As Birmingham's own Mandy Rice-Davis once so famously said in entirely different circumstances: "Well, he would say that, wouldn't he?"
The fact is Tommy Steele, the former Cockney cabin boy who sniffed the first heady scent of rhythm 'n' blues on shore leave in the States, collects records like a magnet picks up iron filings. He's got that many he pretends to have lost count.
But don't let that fool you. He's jealously proud of them all, whatever he says. The man is a show in himself. And that, of course, is why I am talking to him again.
Unbelievably, he is now 61. I put a year on him and he promptly pounces on me. "Hold on. I shall be 62 this year. But for now I am 61." At heart he is as young as they come and he is out on the road again for the umpteenth time.

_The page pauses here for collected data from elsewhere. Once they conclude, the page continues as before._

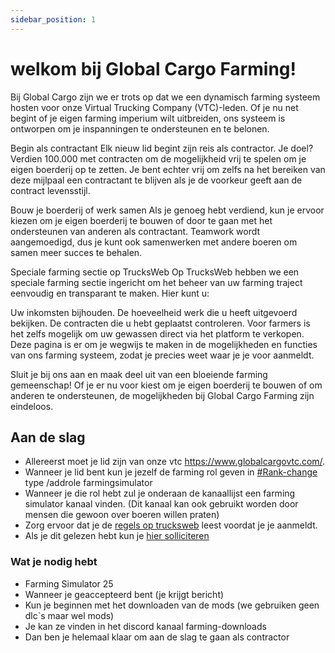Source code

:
 ```yaml
---
sidebar_position: 1
---
```


# welkom bij Global Cargo Farming!

Bij Global Cargo zijn we er trots op dat we een dynamisch farming systeem hosten voor onze Virtual Trucking Company (VTC)-leden. Of je nu net begint of je eigen farming imperium wilt uitbreiden, ons systeem is ontworpen om je inspanningen te ondersteunen en te belonen.

Begin als contractant
Elk nieuw lid begint zijn reis als contractor. Je doel? Verdien 100.000 met contracten om de mogelijkheid vrij te spelen om je eigen boerderij op te zetten. Je bent echter vrij om zelfs na het bereiken van deze mijlpaal een contractant te blijven als je de voorkeur geeft aan de contract levensstijl.

Bouw je boerderij of werk samen
Als je genoeg hebt verdiend, kun je ervoor kiezen om je eigen boerderij te bouwen of door te gaan met het ondersteunen van anderen als contractant. Teamwork wordt aangemoedigd, dus je kunt ook samenwerken met andere boeren om samen meer succes te behalen.

Speciale farming sectie op TrucksWeb
Op TrucksWeb hebben we een speciale farming sectie ingericht om het beheer van uw farming traject eenvoudig en transparant te maken. Hier kunt u:

Uw inkomsten bijhouden.
De hoeveelheid werk die u heeft uitgevoerd bekijken.
De contracten die u hebt geplaatst controleren.
Voor farmers is het zelfs mogelijk om uw gewassen direct via het platform te verkopen.
Deze pagina is er om je wegwijs te maken in de mogelijkheden en functies van ons farming systeem, zodat je precies weet waar je je voor aanmeldt.

Sluit je bij ons aan en maak deel uit van een bloeiende farming gemeenschap! Of je er nu voor kiest om je eigen boerderij te bouwen of om anderen te ondersteunen, de mogelijkheden bij Global Cargo Farming zijn eindeloos.


## Aan de slag

- Allereerst moet je lid zijn van onze vtc https://www.globalcargovtc.com/.
- Wanneer je lid bent kun je jezelf de farming rol geven in [#Rank-change](https://discord.com/channels/730699944918253604/730759351802921010) type /addrole farmingsimulator
- Wanneer je die rol hebt zul je onderaan de kanaallijst een farming simulator kanaal vinden. (Dit kanaal kan ook gebruikt worden door mensen die gewoon over boeren willen praten)
- Zorg ervoor dat je de [regels op trucksweb](https://trucksweb.globalcargovtc.nl/farming-rules) leest voordat je je aanmeldt.
- Als je dit gelezen hebt kun je [hier solliciteren](https://trucksweb.globalcargovtc.nl/farming-apply)


### Wat je nodig hebt

- Farming Simulator 25
- Wanneer je geaccepteerd bent (je krijgt bericht)
- Kun je beginnen met het downloaden van de mods (we gebruiken geen dlc`s maar wel mods)
- Je kan ze vinden in het discord kanaal farming-downloads
- Dan ben je helemaal klaar om aan de slag te gaan als contractor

I caught up with him this week in Swansea. Next week he will be back in Birmingham for a three-day season at the Hippodrome.
Backed by a 13-piece orchestra and, inevitably, a chorus of dancing girls, he will be singing the many songs that have helped to colour and shape his life.
That's why, just as inevitably as those dancing girls come swirling out of the wings while he is on stage, our conversation turns to those records that don't mean a thing.
On the rock 'n roll front, he is the Daddy of them all. He was a blond-mopped idol, top of the hit parade and besieged by thousands of screaming teenagers when Cliff Richard - now a mere 58 - was still doing his Elvis Presley act in the bathroom.
As cabin boy Tommy Hicks from Bermondsey, he was sailing to America in the days when rhythm 'n' blues was having a love affair with country music and gave birth to a child called rock 'n' roll.
He was there when Buddy Holly, a virtual unknown, was touring British music halls with - wait for it - Des O'Connor.
Then he broadened his career and turned to the theatre and films and Hollywood. This is where the records pile up.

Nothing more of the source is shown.